▸ Instructions for the task
Go through the material below and copy all lines with "referrer".

▸ Supplied records

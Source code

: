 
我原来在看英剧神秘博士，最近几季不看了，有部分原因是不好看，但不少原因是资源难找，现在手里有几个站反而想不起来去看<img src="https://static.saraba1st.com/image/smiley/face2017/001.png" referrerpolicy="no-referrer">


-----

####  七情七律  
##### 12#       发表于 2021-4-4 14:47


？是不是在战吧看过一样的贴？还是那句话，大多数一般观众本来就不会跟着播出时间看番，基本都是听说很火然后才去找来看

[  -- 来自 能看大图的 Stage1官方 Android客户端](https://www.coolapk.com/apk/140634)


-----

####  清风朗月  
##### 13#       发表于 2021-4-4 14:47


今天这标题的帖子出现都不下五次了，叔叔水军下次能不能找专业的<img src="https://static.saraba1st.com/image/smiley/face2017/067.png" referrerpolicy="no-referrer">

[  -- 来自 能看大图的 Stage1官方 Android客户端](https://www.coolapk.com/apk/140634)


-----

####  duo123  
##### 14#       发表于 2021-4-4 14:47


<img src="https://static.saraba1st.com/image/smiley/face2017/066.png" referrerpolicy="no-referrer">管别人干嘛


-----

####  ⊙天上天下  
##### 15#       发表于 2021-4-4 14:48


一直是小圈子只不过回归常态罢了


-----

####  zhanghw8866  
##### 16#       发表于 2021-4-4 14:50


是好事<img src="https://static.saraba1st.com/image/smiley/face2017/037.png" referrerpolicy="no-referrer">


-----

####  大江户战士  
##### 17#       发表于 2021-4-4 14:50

▸ Response to the task
我原来在看英剧神秘博士，最近几季不看了，有部分原因是不好看，但不少原因是资源难找，现在手里有几个站反而想不起来去看<img src="https://static.saraba1st.com/image/smiley/face2017/001.png" referrerpolicy="no-referrer">
今天这标题的帖子出现都不下五次了，叔叔水军下次能不能找专业的<img src="https://static.saraba1st.com/image/smiley/face2017/067.png" referrerpolicy="no-referrer">
<img src="https://static.saraba1st.com/image/smiley/face2017/066.png" referrerpolicy="no-referrer">管别人干嘛
是好事<img src="https://static.saraba1st.com/image/smiley/face2017/037.png" referrerpolicy="no-referrer">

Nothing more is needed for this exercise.